Processing Magazine

China drafts strict food safety law, boosts fines

May 1, 2008
The Associated Press is reporting that China''s proposed food safety law, which promises tough penalties including possible life imprisonment for makers of dangerous food products, is a good first step, industry officials and analysts said recently.

A draft version of the law is aimed at raising standards for an industry that has taken a beating after a series of quality scandals, including tainted exports.

Producers of substandard food could be sentenced to life in prison under the draft law, according to the official Xinhua News Agency.

One food industry official said in addition to punishing people, the government should educate producers about the need to have better practices.

The draft law was issued on the Web site of China''s legislature, the National People''s Congress, as part of the government''s new initiative to solicit public comment. After May 20, it will be submitted to the legislature for consideration, although no date has been set for when it will become law.

The World Health Organization welcomed the draft, but said a food safety law should be more inclusive and cover food products from the farm to the final consumer.
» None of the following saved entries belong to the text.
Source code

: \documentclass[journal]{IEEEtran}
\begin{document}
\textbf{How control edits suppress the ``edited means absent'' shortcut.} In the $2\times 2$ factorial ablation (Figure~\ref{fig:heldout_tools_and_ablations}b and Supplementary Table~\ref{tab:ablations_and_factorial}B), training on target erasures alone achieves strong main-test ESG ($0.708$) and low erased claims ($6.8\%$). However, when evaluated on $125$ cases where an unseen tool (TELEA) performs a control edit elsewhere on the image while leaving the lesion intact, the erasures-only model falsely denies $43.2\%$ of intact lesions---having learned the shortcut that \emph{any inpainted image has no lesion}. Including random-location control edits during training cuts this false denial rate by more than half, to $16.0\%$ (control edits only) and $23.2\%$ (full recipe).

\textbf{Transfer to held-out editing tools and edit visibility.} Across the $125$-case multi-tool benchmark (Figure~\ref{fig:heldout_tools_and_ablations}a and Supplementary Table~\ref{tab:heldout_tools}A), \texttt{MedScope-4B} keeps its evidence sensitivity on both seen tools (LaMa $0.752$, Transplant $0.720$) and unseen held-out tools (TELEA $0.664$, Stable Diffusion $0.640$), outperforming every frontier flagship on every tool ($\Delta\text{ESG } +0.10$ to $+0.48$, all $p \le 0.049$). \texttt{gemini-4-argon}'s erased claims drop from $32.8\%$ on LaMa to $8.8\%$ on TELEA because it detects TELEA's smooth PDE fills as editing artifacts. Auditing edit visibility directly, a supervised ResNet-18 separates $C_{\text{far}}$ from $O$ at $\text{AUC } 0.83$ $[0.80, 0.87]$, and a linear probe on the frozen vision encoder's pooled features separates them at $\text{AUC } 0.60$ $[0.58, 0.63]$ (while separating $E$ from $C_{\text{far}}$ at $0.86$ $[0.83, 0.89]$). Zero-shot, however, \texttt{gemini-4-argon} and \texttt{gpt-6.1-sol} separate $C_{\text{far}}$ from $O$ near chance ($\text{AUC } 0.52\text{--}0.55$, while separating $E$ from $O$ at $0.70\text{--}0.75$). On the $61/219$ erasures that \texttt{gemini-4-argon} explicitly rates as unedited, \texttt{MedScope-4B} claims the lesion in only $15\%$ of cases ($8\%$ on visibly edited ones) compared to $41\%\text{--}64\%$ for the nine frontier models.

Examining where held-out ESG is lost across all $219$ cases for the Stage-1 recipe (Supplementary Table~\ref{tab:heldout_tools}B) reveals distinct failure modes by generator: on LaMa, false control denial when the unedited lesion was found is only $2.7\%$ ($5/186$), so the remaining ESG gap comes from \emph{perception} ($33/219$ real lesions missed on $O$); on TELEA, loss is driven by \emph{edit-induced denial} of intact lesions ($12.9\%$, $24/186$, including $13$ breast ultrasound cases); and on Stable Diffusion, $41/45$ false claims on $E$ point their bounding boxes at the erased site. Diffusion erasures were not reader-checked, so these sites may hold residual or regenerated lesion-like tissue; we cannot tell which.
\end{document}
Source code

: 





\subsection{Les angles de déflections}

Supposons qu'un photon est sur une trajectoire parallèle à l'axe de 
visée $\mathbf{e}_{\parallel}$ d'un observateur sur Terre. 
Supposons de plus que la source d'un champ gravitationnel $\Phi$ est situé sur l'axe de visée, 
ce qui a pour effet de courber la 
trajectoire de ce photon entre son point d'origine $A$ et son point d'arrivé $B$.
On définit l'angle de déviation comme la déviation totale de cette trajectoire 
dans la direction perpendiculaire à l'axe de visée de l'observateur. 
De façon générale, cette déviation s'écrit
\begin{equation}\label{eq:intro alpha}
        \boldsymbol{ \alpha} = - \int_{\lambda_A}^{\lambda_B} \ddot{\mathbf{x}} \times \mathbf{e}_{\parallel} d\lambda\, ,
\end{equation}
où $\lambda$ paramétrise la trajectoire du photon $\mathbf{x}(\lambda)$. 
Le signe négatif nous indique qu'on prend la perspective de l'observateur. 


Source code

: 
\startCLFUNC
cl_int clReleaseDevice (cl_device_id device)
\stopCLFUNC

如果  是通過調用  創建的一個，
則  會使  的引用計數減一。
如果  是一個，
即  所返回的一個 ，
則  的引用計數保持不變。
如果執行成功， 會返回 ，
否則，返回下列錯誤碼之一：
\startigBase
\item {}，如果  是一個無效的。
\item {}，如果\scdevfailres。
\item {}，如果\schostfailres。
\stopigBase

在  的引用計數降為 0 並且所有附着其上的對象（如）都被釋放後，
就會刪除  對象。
The draft law does not cover basic agriculture products, Hans Troedsson, WHO''s China representative, said in a statement.

Zhou Qing, a journalist who spent two years writing a book about food safety in China, said strong implementation of the law is needed.

China pledged to crack down on food safety problems after its exports, including fish tainted with pesticides, came under heavy scrutiny last year.

The draft law aims to improve monitoring of food and establish a recall system for unsafe products. Makers of substandard food products could face fines, imprisonment and the confiscation of their production certificates.

Fines range from $715 to $14,300, according to the draft.